▶ [Exercise brief] Which lines in the data below contain the string "activité"? Show each one.

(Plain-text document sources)
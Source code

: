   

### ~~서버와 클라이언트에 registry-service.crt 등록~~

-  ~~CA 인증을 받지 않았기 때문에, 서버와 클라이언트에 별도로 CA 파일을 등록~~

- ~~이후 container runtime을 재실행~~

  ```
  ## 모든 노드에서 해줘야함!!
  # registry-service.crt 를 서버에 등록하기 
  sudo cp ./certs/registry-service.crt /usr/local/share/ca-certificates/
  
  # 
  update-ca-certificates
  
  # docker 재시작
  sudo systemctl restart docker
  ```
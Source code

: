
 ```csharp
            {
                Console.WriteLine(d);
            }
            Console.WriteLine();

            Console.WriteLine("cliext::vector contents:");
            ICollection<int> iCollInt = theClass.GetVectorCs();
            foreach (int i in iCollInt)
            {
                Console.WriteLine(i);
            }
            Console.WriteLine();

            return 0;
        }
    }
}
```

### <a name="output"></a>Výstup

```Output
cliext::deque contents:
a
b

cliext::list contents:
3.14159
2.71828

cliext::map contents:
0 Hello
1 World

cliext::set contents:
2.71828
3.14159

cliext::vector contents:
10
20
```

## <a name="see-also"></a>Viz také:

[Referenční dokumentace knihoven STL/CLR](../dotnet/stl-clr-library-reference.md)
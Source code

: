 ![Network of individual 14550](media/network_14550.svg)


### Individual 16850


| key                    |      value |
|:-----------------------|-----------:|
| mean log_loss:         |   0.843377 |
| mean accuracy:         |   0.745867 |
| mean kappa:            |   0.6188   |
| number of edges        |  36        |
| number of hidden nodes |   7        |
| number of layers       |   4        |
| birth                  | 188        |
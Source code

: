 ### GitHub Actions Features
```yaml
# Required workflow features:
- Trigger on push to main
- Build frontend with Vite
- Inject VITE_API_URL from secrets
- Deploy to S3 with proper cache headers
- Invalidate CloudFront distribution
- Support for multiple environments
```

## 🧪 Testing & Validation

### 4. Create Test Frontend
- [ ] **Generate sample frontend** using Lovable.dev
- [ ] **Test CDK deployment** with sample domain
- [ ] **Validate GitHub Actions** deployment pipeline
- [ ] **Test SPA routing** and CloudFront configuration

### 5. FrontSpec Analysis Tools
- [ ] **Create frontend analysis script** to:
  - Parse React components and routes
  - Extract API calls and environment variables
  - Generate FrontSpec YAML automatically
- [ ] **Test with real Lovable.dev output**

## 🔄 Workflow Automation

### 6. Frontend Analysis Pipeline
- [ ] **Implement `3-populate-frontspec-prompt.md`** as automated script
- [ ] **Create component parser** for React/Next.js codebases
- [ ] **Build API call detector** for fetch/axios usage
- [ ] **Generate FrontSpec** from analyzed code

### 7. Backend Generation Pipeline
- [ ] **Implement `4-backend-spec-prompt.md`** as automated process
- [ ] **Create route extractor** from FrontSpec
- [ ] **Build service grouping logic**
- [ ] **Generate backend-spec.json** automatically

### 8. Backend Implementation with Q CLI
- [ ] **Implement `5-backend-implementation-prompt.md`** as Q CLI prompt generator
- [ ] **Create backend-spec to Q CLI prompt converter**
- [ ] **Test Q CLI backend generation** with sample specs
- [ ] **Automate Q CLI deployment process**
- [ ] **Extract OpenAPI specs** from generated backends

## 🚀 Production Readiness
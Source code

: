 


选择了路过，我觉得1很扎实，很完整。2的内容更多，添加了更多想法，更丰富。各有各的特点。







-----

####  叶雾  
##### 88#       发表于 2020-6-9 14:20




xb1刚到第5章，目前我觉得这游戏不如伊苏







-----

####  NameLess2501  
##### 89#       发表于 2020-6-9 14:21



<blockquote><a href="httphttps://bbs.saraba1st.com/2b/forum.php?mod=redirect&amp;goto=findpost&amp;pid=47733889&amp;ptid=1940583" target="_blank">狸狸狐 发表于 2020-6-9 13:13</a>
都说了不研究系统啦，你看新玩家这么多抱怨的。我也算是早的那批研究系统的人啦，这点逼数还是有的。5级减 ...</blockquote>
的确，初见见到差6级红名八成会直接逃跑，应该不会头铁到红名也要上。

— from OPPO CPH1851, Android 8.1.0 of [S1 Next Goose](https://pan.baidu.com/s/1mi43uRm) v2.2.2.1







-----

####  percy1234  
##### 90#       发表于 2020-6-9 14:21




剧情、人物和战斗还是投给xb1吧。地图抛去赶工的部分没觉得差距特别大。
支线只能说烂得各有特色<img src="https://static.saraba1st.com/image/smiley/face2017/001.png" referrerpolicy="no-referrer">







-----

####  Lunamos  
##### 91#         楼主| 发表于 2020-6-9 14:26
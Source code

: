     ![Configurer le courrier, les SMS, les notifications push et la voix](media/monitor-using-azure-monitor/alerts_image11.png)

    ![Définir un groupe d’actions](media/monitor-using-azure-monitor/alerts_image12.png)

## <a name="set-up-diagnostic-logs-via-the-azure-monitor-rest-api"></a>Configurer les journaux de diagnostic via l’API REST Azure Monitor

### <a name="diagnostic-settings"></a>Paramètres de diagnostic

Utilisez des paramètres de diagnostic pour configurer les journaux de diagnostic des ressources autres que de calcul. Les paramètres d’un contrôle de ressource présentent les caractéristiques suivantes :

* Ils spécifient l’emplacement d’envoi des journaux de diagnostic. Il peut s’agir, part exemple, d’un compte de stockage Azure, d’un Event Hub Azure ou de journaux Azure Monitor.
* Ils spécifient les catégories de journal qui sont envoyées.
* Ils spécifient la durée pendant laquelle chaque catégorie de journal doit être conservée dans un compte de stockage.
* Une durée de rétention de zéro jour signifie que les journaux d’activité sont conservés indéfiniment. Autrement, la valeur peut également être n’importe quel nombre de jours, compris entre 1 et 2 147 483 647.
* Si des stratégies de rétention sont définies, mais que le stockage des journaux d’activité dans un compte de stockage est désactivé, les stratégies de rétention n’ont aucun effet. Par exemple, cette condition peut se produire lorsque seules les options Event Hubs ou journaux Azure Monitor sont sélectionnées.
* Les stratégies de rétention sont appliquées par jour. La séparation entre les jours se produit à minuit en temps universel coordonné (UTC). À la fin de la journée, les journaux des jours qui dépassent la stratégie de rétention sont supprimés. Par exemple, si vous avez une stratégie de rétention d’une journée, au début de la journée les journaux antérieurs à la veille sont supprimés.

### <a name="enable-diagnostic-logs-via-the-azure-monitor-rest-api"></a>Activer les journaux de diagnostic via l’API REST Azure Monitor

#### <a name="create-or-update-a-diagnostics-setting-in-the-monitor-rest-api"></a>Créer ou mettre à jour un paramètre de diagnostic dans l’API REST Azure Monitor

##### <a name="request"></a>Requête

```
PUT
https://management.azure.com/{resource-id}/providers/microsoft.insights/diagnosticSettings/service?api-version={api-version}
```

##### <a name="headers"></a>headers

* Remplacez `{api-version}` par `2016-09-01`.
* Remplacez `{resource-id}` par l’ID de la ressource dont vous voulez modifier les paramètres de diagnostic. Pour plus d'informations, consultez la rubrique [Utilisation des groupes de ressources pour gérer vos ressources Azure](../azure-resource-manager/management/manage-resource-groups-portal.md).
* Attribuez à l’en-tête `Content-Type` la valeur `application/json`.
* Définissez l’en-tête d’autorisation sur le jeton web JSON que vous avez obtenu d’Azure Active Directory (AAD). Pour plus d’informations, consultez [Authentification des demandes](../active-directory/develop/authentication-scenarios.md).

▶ [Response box]
* Une durée de rétention de zéro jour signifie que les journaux d’activité sont conservés indéfiniment. Autrement, la valeur peut également être n’importe quel nombre de jours, compris entre 1 et 2 147 483 647.
* Si des stratégies de rétention sont définies, mais que le stockage des journaux d’activité dans un compte de stockage est désactivé, les stratégies de rétention n’ont aucun effet. Par exemple, cette condition peut se produire lorsque seules les options Event Hubs ou journaux Azure Monitor sont sélectionnées.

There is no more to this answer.